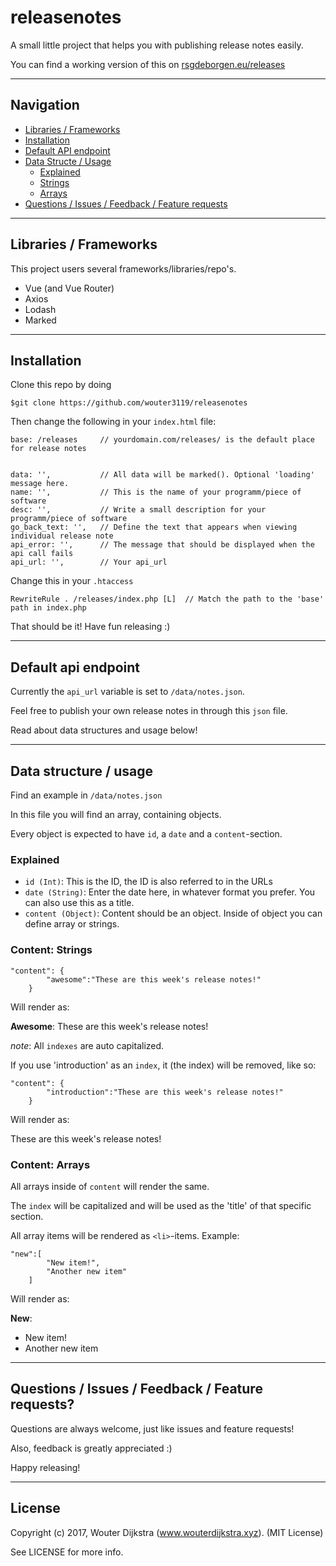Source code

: # releasenotes
A small little project that helps you with publishing release notes easily.

You can find a working version of this on [rsgdeborgen.eu/releases](https://rsgdeborgen.eu/releases)

---

## Navigation

- [Libraries / Frameworks](https://github.com/wouter3119/releasenotes#libraries--frameworks)
- [Installation](https://github.com/wouter3119/releasenotes#installation)
- [Default API endpoint](https://github.com/wouter3119/releasenotes#default-api-endpoint)
- [Data Structe / Usage](https://github.com/wouter3119/releasenotes#data-structure--usage)
  - [Explained](https://github.com/wouter3119/releasenotes#explained)
  - [Strings](https://github.com/wouter3119/releasenotes#content-strings)
  - [Arrays](https://github.com/wouter3119/releasenotes#content-arrays)
- [Questions / Issues / Feedback / Feature requests](https://github.com/wouter3119/releasenotes#questions--issues--feedback--feature-requests)

---

## Libraries / Frameworks

This project users several frameworks/libraries/repo's.

- Vue (and Vue Router)
- Axios
- Lodash
- Marked

---

## Installation

Clone this repo by doing

    $git clone https://github.com/wouter3119/releasenotes

Then change the following in your `index.html` file:

    base: /releases     // yourdomain.com/releases/ is the default place for release notes


    data: '',           // All data will be marked(). Optional 'loading' message here.
    name: '',           // This is the name of your programm/piece of software
    desc: '',           // Write a small description for your programm/piece of software
    go_back_text: '',   // Define the text that appears when viewing individual release note
    api_error: '',      // The message that should be displayed when the api call fails
    api_url: '',        // Your api_url

Change this in your `.htaccess`

    RewriteRule . /releases/index.php [L]  // Match the path to the 'base' path in index.php

That should be it!
Have fun releasing :)

---

## Default api endpoint

Currently the `api_url` variable is set to `/data/notes.json`.

Feel free to publish your own release notes in through this `json` file.

Read about data structures and usage below!

---

## Data structure / usage

Find an example in `/data/notes.json`

In this file you will find an array, containing objects.

Every object is expected to have `id`, a `date` and a `content`-section.

### Explained

- `id (Int)`: This is the ID, the ID is also referred to in the URLs
- `date (String)`: Enter the date here, in whatever format you prefer. You can also use this as a title.
- `content (Object)`: Content should be an object. Inside of object you can define array or strings.

### Content: Strings

    "content": {
            "awesome":"These are this week's release notes!"
        }

Will render as:

**Awesome**: These are this week's release notes!

*note*: All `indexes` are auto capitalized.

If you use 'introduction' as an `index`, it (the index) will be removed, like so:

    "content": {
            "introduction":"These are this week's release notes!"
        }

Will render as:

These are this week's release notes!

### Content: Arrays

All arrays inside of `content` will render the same.

The `index` will be capitalized and will be used as the 'title' of that specific section.

All array items will be rendered as `<li>`-items. Example:

    "new":[
            "New item!",
            "Another new item"
        ]

Will render as:

**New**:
- New item!
- Another new item

---

## Questions / Issues / Feedback / Feature requests?

Questions are always welcome, just like issues and feature requests!

Also, feedback is greatly appreciated :)

Happy releasing!

---

## License

Copyright (c) 2017, Wouter Dijkstra (www.wouterdijkstra.xyz). (MIT License)

See LICENSE for more info.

## TO DO
Copy, from the data above, every line where the word "releases" appears.

## OUTPUT FOR THIS TASK
You can find a working version of this on [rsgdeborgen.eu/releases](https://rsgdeborgen.eu/releases)
    base: /releases     // yourdomain.com/releases/ is the default place for release notes
    RewriteRule . /releases/index.php [L]  // Match the path to the 'base' path in index.php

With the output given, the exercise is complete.